### TASK BRIEF
Your task is to repeat the lines below exactly, excluding any pictures they contain.

═══ RECORDS SUPPLIED ═══

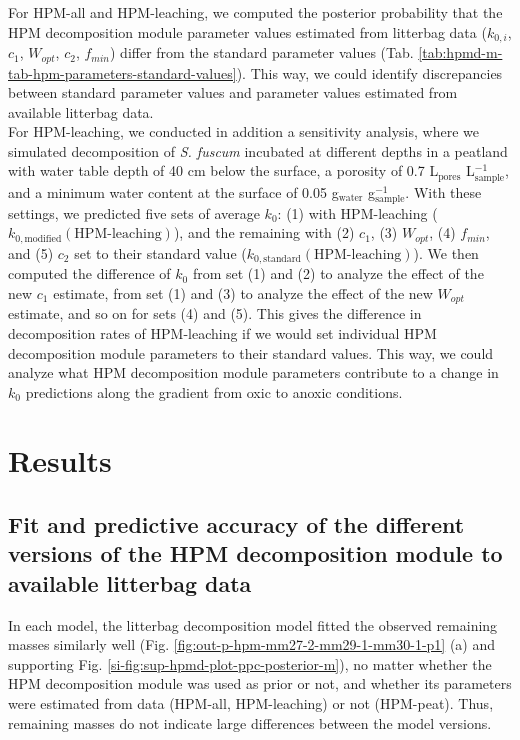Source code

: \documentclass[esd, manuscript]{copernicus}
\begin{document}
For HPM-all and HPM-leaching, we computed the posterior probability that the HPM decomposition module parameter values estimated from litterbag data (\(k_{0,i}\), \(c_1\), \(W_{opt}\), \(c_2\), \(f_{min}\)) differ from the standard parameter values (Tab. \ref{tab:hpmd-m-tab-hpm-parameters-standard-values}). This way, we could identify discrepancies between standard parameter values and parameter values estimated from available litterbag data.\\
For HPM-leaching, we conducted in addition a sensitivity analysis, where we simulated decomposition of \emph{S. fuscum} incubated at different depths in a peatland with water table depth of 40 cm below the surface, a porosity of 0.7 L\(_\text{pores}\) L\(_\text{sample}^{-1}\), and a minimum water content at the surface of 0.05 g\(_\text{water}\) g\(_\text{sample}^{-1}\). With these settings, we predicted five sets of average \(k_0\): (1) with HPM-leaching (\(k_{0,\text{modified}}(\text{HPM-leaching})\)), and the remaining with (2) \(c_1\), (3) \(W_{opt}\), (4) \(f_{min}\), and (5) \(c_2\) set to their standard value (\(k_{0,\text{standard}}(\text{HPM-leaching})\)). We then computed the difference of \(k_0\) from set (1) and (2) to analyze the effect of the new \(c_1\) estimate, from set (1) and (3) to analyze the effect of the new \(W_{opt}\) estimate, and so on for sets (4) and (5). This gives the difference in decomposition rates of HPM-leaching if we would set individual HPM decomposition module parameters to their standard values. This way, we could analyze what HPM decomposition module parameters contribute to a change in \(k_0\) predictions along the gradient from oxic to anoxic conditions.

\section{Results}

\subsection{Fit and predictive accuracy of the different versions of the HPM decomposition module to available litterbag data}

In each model, the litterbag decomposition model fitted the observed remaining masses similarly well (Fig. \ref{fig:out-p-hpm-mm27-2-mm29-1-mm30-1-p1} (a) and supporting Fig. \ref{si-fig:sup-hpmd-plot-ppc-posterior-m}), no matter whether the HPM decomposition module was used as prior or not, and whether its parameters were estimated from data (HPM-all, HPM-leaching) or not (HPM-peat). Thus, remaining masses do not indicate large differences between the model versions.
\end{document}
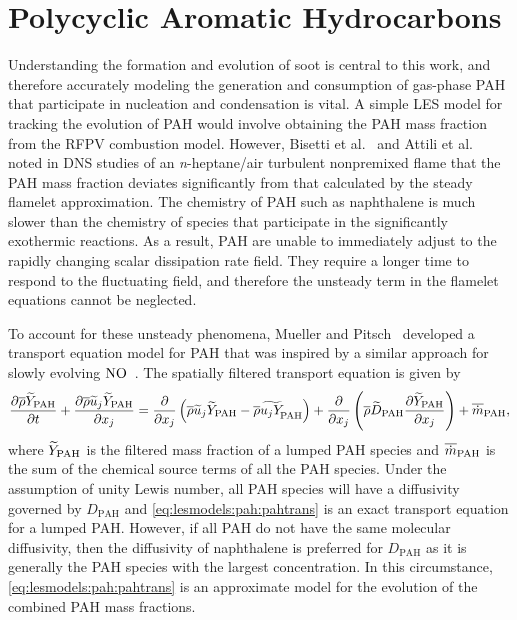 \section{Polycyclic Aromatic Hydrocarbons}
\label{sec:lesmodels:pah}

Understanding the formation and evolution of soot is central to this work, and therefore accurately modeling the generation and consumption of gas-phase PAH that participate in nucleation and condensation is vital. A simple LES model for tracking the evolution of PAH would involve obtaining the PAH mass fraction from the RFPV combustion model. However, Bisetti et al.~\cite{bisetti2012} and Attili et al.~\cite{attili2014} noted in DNS studies of an \textit{n}-heptane/air turbulent nonpremixed flame that the PAH mass fraction deviates significantly from that calculated by the steady flamelet approximation. The chemistry of PAH such as naphthalene is much slower than the chemistry of species that participate in the significantly exothermic reactions. As a result, PAH are unable to immediately adjust to the rapidly changing scalar dissipation rate field. They require a longer time to respond to the fluctuating field, and therefore the unsteady term in the flamelet equations cannot be neglected.

To account for these unsteady phenomena, Mueller and Pitsch~\cite{mueller2012} developed a transport equation model for PAH that was inspired by a similar approach for slowly evolving $\ce{NO}$~\cite{ihme2008}. The spatially filtered transport equation is given by
\begin{equation}\label{eq:lesmodels:pah:pahtrans}
  \ftrder{\tf{Y}_{\text{PAH}}} = \dsff[\tf{Y}_{\text{PAH}}]{\tf{u_j Y}_{\hspace{-3pt}\text{PAH}}} + \fdt[\text{PAH}]{\tf{Y}_{\text{PAH}}} + \fst[m]{\text{PAH}},
\end{equation}
where $\tf{Y}_{\text{PAH}}$ is the filtered mass fraction of a lumped PAH species and $\fst[m]{\text{PAH}}$ is the sum of the chemical source terms of all the PAH species. Under the assumption of unity Lewis number, all PAH species will have a diffusivity governed by $D_{\text{PAH}}$ and \cref{eq:lesmodels:pah:pahtrans} is an exact transport equation for a lumped PAH. However, if all PAH do not have the same molecular diffusivity, then the diffusivity of naphthalene is preferred for $D_{\text{PAH}}$ as it is generally the PAH species with the largest concentration. In this circumstance, \cref{eq:lesmodels:pah:pahtrans} is an approximate model for the evolution of the combined PAH mass fractions.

═══

### REPLY
Source code

: \documentclass[esd, manuscript]{copernicus}
\begin{document}
For HPM-all and HPM-leaching, we computed the posterior probability that the HPM decomposition module parameter values estimated from litterbag data (\(k_{0,i}\), \(c_1\), \(W_{opt}\), \(c_2\), \(f_{min}\)) differ from the standard parameter values (Tab. \ref{tab:hpmd-m-tab-hpm-parameters-standard-values}). This way, we could identify discrepancies between standard parameter values and parameter values estimated from available litterbag data.\\
For HPM-leaching, we conducted in addition a sensitivity analysis, where we simulated decomposition of \emph{S. fuscum} incubated at different depths in a peatland with water table depth of 40 cm below the surface, a porosity of 0.7 L\(_\text{pores}\) L\(_\text{sample}^{-1}\), and a minimum water content at the surface of 0.05 g\(_\text{water}\) g\(_\text{sample}^{-1}\). With these settings, we predicted five sets of average \(k_0\): (1) with HPM-leaching (\(k_{0,\text{modified}}(\text{HPM-leaching})\)), and the remaining with (2) \(c_1\), (3) \(W_{opt}\), (4) \(f_{min}\), and (5) \(c_2\) set to their standard value (\(k_{0,\text{standard}}(\text{HPM-leaching})\)). We then computed the difference of \(k_0\) from set (1) and (2) to analyze the effect of the new \(c_1\) estimate, from set (1) and (3) to analyze the effect of the new \(W_{opt}\) estimate, and so on for sets (4) and (5). This gives the difference in decomposition rates of HPM-leaching if we would set individual HPM decomposition module parameters to their standard values. This way, we could analyze what HPM decomposition module parameters contribute to a change in \(k_0\) predictions along the gradient from oxic to anoxic conditions.

\section{Results}

\subsection{Fit and predictive accuracy of the different versions of the HPM decomposition module to available litterbag data}

In each model, the litterbag decomposition model fitted the observed remaining masses similarly well (Fig. \ref{fig:out-p-hpm-mm27-2-mm29-1-mm30-1-p1} (a) and supporting Fig. \ref{si-fig:sup-hpmd-plot-ppc-posterior-m}), no matter whether the HPM decomposition module was used as prior or not, and whether its parameters were estimated from data (HPM-all, HPM-leaching) or not (HPM-peat). Thus, remaining masses do not indicate large differences between the model versions.
\end{document}
 \section{Polycyclic Aromatic Hydrocarbons}
\label{sec:lesmodels:pah}

Understanding the formation and evolution of soot is central to this work, and therefore accurately modeling the generation and consumption of gas-phase PAH that participate in nucleation and condensation is vital. A simple LES model for tracking the evolution of PAH would involve obtaining the PAH mass fraction from the RFPV combustion model. However, Bisetti et al.~\cite{bisetti2012} and Attili et al.~\cite{attili2014} noted in DNS studies of an \textit{n}-heptane/air turbulent nonpremixed flame that the PAH mass fraction deviates significantly from that calculated by the steady flamelet approximation. The chemistry of PAH such as naphthalene is much slower than the chemistry of species that participate in the significantly exothermic reactions. As a result, PAH are unable to immediately adjust to the rapidly changing scalar dissipation rate field. They require a longer time to respond to the fluctuating field, and therefore the unsteady term in the flamelet equations cannot be neglected.

To account for these unsteady phenomena, Mueller and Pitsch~\cite{mueller2012} developed a transport equation model for PAH that was inspired by a similar approach for slowly evolving $\ce{NO}$~\cite{ihme2008}. The spatially filtered transport equation is given by
\begin{equation}\label{eq:lesmodels:pah:pahtrans}
  \ftrder{\tf{Y}_{\text{PAH}}} = \dsff[\tf{Y}_{\text{PAH}}]{\tf{u_j Y}_{\hspace{-3pt}\text{PAH}}} + \fdt[\text{PAH}]{\tf{Y}_{\text{PAH}}} + \fst[m]{\text{PAH}},
\end{equation}
where $\tf{Y}_{\text{PAH}}$ is the filtered mass fraction of a lumped PAH species and $\fst[m]{\text{PAH}}$ is the sum of the chemical source terms of all the PAH species. Under the assumption of unity Lewis number, all PAH species will have a diffusivity governed by $D_{\text{PAH}}$ and \cref{eq:lesmodels:pah:pahtrans} is an exact transport equation for a lumped PAH. However, if all PAH do not have the same molecular diffusivity, then the diffusivity of naphthalene is preferred for $D_{\text{PAH}}$ as it is generally the PAH species with the largest concentration. In this circumstance, \cref{eq:lesmodels:pah:pahtrans} is an approximate model for the evolution of the combined PAH mass fractions.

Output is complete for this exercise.